The slugfest between the vice presidential candidates highlighted the toughest challenge for the Republican ticket, namely how to differentiate from Obama administration policies. The vice presidential debate left a number of questions unanswered about how each side distinguishes itself when it comes to national security.
Here's a look at a few of those issues:
How far does the Romney-Ryan doctrine extend?
U.S. Rep. Paul Ryan of Wisconsin laid out the Romney-Ryan baseline for using American troops. Put simply, it is when it "is in the national interests of the American people."
That's a broad doctrine, but Ryan did give some sense of how it would apply.
For one thing, he said it does not preclude "embargoes and sanctions and overflights, those are things that don't put American troops on the ground."
But there has not been enough discussion to ferret out how that differentiates the Republicans from the Democrats.
On Iran, Obama has said the military option is on the table. During the debate, Biden said the military option should be the "absolute last resort." Ryan could only say that the threat is "not being viewed as credible" but a Romney administration "will have credibility on this issue."
With Syria, the stance is no different than Obama and Biden either.
"Nobody is proposing to send troops to Syria. American troops," Ryan said.
How this doctrine extends to other scenarios remains unclear. Asked whether humanitarian issues would merit American troops under this definition, Ryan suggested it would be given the same consideration of needing to be "in the national interests of the American people."
But what about going into Pakistan if necessary to fight the Taliban shooting at American troops? What does Romney-Ryan think of using troops, as Obama has, as advisers to help chase down Ugandan warlord Joseph Kony in Africa? Or massing a relief effort after an earthquake in Indonesia, for example?
Who is to blame on Benghazi?
There's no question that the administration's handling of the aftermath of the deadly attack on the U.S. Consulate in Benghazi has put the Obama-Biden ticket on its heels. Biden's debate performance opened the door to further accusations that the White House was looking to blame the State Department and intelligence community rather than itself.
Much attention was given to Biden suggesting that the administration did not know of any requests for additional security, seemingly contradicting testimony of State Department staff earlier in the week who had told Congress of receiving numerous requests made for additional security.
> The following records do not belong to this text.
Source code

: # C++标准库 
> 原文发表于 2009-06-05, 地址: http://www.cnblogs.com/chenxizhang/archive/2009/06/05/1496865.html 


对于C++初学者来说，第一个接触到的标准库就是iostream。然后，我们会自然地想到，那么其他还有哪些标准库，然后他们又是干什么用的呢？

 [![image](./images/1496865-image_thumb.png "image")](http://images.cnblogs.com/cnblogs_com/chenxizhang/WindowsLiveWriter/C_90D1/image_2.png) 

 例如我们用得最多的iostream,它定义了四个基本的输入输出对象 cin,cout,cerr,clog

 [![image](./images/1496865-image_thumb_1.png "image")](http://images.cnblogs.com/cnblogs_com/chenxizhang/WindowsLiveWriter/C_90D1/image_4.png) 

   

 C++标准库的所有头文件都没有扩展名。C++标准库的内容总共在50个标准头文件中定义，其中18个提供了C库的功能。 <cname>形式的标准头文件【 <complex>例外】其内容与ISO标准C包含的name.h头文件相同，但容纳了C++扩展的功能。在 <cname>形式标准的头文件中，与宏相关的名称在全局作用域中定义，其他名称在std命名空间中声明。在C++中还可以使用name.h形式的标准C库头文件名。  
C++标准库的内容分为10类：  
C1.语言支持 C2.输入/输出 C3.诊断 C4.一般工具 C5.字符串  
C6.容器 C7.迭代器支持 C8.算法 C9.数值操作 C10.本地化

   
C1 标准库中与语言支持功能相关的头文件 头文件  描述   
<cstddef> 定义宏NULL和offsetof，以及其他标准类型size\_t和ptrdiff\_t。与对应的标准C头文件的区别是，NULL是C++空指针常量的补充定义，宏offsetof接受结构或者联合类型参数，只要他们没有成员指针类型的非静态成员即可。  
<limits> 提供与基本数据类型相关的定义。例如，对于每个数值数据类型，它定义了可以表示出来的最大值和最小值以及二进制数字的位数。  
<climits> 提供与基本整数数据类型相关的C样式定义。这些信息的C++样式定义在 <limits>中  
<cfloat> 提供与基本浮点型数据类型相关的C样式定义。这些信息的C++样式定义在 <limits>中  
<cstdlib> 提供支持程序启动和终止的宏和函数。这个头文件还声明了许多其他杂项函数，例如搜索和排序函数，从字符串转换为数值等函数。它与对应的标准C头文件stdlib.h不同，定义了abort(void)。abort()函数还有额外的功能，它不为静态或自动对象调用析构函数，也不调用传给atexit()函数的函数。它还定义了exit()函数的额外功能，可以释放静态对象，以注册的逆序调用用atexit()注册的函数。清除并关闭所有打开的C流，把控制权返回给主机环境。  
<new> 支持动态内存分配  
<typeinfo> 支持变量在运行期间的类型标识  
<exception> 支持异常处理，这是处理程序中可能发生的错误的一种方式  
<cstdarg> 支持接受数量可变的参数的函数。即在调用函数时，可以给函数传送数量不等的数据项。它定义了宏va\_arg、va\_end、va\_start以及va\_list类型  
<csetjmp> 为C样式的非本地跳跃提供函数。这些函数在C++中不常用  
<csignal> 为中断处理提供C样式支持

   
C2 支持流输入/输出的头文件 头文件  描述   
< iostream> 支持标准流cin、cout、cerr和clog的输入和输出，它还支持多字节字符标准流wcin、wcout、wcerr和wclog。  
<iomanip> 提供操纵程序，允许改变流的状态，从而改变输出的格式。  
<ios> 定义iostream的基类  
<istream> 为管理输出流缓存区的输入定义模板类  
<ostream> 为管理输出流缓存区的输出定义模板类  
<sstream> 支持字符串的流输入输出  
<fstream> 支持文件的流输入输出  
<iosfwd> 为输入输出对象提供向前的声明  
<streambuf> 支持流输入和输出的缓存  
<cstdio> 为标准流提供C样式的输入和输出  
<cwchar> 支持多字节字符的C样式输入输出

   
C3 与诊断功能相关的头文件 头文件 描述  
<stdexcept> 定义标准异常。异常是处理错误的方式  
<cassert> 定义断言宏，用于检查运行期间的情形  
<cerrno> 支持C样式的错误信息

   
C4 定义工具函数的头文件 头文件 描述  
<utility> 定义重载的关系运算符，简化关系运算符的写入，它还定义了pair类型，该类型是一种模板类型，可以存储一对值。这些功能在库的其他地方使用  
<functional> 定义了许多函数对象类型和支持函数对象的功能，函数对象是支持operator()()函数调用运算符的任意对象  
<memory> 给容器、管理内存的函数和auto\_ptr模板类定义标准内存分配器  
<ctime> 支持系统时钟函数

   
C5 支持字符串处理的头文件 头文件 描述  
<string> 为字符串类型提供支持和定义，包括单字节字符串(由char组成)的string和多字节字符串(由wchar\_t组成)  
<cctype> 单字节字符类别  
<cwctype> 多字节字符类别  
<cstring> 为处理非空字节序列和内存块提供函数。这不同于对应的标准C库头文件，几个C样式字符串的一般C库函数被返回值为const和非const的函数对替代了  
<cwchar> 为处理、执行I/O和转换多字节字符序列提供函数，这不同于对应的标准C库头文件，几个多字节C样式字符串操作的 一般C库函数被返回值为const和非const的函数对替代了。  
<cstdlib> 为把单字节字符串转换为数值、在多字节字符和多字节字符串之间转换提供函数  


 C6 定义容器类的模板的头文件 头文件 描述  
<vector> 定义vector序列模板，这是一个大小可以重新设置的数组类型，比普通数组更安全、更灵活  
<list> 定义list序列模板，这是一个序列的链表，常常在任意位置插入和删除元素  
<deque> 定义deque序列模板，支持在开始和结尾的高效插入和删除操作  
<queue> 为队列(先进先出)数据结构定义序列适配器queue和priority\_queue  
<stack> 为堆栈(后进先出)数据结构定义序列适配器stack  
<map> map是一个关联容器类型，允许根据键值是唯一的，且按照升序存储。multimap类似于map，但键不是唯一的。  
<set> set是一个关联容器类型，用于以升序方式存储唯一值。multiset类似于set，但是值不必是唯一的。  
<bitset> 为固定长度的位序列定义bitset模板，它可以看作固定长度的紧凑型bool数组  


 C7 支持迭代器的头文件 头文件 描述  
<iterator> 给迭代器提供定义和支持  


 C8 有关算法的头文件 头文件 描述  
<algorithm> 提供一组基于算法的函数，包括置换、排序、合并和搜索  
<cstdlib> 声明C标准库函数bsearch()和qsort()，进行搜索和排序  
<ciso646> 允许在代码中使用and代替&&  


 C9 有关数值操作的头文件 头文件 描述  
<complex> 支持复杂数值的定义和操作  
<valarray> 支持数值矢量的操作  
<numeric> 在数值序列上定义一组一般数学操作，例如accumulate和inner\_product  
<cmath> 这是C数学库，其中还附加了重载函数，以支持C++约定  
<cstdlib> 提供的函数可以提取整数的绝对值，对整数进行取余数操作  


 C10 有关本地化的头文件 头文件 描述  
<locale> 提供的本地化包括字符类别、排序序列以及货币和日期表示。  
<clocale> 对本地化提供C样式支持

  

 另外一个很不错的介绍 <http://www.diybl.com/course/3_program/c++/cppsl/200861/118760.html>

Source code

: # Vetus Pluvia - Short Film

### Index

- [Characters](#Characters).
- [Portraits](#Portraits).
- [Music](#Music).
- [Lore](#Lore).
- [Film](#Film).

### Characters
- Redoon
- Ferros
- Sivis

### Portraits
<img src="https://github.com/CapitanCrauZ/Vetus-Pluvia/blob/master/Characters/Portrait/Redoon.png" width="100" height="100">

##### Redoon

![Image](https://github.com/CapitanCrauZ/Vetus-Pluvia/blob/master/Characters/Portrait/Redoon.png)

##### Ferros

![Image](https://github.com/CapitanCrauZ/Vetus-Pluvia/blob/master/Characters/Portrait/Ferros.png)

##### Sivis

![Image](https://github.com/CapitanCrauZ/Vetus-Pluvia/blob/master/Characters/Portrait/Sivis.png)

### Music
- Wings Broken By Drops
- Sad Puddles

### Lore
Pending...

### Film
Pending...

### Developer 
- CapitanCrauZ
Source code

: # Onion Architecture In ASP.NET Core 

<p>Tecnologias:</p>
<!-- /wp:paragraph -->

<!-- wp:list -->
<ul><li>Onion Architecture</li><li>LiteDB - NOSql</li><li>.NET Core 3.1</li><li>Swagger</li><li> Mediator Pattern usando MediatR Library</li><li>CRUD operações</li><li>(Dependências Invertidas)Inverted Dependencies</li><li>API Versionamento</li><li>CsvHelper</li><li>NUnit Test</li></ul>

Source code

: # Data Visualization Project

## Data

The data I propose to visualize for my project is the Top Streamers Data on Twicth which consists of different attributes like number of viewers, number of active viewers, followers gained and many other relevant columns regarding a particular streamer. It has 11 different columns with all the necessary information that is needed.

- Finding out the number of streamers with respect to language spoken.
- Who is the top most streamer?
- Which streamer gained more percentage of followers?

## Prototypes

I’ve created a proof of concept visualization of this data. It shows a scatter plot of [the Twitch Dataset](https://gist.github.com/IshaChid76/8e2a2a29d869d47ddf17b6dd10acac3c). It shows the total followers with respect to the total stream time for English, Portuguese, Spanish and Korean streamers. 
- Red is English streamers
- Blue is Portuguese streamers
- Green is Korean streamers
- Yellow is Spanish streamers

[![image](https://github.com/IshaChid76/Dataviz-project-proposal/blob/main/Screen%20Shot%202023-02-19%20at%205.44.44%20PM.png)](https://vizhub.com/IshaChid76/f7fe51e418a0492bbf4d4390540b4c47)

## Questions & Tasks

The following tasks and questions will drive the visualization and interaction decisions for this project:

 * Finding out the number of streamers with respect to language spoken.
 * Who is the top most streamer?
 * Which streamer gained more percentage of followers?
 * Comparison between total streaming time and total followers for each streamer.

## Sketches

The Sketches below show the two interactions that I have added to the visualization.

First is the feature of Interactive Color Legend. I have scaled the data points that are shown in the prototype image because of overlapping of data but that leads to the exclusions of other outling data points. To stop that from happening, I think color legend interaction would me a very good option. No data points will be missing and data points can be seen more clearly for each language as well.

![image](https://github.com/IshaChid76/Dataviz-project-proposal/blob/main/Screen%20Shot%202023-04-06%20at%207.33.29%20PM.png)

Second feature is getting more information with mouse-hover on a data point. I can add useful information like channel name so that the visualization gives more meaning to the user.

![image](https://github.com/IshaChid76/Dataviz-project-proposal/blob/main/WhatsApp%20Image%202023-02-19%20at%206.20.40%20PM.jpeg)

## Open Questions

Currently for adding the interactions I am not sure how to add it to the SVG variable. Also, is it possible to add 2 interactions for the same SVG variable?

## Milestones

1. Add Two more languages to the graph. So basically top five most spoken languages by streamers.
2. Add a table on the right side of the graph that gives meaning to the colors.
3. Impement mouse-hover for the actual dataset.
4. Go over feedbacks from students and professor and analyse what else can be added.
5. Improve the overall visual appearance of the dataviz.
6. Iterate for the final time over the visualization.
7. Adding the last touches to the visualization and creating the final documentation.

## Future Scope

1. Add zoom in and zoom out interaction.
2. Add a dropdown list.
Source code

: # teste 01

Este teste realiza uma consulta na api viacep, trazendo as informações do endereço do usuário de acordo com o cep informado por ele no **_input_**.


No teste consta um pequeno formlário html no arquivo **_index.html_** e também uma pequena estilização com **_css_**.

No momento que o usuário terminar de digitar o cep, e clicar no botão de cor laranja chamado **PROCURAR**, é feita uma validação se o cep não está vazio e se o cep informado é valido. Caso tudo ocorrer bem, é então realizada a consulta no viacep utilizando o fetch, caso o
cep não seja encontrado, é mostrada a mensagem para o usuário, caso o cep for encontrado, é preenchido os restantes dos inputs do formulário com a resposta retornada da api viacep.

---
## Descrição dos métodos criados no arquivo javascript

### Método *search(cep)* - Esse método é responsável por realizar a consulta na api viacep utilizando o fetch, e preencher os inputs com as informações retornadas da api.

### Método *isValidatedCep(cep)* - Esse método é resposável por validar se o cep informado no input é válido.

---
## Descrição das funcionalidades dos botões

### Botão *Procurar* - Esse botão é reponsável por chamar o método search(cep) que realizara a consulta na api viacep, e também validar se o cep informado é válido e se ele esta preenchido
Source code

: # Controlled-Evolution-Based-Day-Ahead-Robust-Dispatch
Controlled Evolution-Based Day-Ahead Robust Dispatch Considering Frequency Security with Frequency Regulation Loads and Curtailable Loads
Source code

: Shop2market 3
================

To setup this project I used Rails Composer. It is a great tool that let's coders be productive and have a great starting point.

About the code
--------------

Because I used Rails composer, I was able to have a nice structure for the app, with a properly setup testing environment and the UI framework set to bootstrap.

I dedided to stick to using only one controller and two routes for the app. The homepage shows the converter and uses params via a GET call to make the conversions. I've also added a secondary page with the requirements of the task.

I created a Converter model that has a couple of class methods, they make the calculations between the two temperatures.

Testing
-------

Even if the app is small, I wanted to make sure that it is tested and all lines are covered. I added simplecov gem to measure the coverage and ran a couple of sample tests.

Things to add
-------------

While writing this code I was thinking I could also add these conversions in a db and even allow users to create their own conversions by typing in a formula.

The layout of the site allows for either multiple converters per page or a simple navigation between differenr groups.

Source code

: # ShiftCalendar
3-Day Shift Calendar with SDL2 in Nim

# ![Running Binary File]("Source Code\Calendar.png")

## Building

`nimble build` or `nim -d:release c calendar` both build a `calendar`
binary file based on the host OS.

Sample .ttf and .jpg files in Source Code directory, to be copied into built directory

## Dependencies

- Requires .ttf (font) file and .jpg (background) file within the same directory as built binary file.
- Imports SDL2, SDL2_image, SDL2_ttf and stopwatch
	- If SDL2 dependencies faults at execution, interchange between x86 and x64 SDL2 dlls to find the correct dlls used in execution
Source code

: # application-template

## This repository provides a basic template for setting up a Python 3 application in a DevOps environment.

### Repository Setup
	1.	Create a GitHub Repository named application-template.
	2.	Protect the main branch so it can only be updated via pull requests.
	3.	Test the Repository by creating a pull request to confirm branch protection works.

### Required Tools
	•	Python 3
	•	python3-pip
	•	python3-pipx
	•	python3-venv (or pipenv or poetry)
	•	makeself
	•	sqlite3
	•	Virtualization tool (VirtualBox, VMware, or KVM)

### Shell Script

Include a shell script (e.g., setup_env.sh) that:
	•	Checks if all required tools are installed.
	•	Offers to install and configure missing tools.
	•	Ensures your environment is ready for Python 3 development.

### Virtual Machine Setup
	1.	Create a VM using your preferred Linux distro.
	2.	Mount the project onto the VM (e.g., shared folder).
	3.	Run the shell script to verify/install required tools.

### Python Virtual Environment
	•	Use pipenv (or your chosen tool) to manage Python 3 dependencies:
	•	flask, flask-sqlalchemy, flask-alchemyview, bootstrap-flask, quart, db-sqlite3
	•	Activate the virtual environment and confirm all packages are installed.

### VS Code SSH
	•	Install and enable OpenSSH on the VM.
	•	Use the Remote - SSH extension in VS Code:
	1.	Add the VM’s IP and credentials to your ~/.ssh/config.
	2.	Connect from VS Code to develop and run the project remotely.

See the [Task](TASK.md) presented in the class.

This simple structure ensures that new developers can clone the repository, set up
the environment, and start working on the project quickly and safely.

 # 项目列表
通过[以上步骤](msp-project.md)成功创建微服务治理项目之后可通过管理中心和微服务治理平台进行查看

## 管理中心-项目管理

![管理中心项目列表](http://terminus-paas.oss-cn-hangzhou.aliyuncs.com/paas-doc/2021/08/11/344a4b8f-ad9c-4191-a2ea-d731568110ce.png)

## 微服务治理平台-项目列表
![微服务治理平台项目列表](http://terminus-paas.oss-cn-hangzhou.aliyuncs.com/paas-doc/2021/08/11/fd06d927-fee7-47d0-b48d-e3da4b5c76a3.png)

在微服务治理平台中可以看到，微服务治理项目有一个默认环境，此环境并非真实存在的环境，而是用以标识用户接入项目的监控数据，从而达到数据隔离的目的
The next day, spokesman Jay Carney sought to explain that the vice president meant that the White House itself was not aware of requests for such security changes since that is something that was handled within the State Department.
But Biden also defended against accusations that the Oval Office clung too long to the theory that the attack grew spontaneously from a protest over an anti-Muslim video.
"Because that was exactly what we were told by the intelligence community. The intelligence community told us that," Biden said.
Where does the buck stop for the president then?
"It seems to me that you should take a look at his most important responsibility. That's caring for the national security of the country. And the best way to do that is take a look at how he's handled the issues of the day," Biden said.
Of course, with three investigations just started -- an FBI criminal investigation, as well as a congressional and a State Department investigation -- the answer of who is responsible is going to take time to resolve. But Obama may have to answer where his responsibility is in this matter.
What exactly is the Romney-Ryan plan for defense spending?
Ryan left his presidential partner with some explaining to do about what exactly is the anticipated cost of increasing defense spending, as the Republican ticket is proposing to do.
The strategy is perhaps one of the most striking national security differences between the two sides.
Obama has already announced close to $500 billion in defense cuts as a way to help balance the budget. Romney and Ryan never miss a chance to blame the president for another $500 billion in impending defense cuts under the deal reached with Congress should deficit reduction measures not be reached. Never mind that is a plan to which Republicans themselves agreed.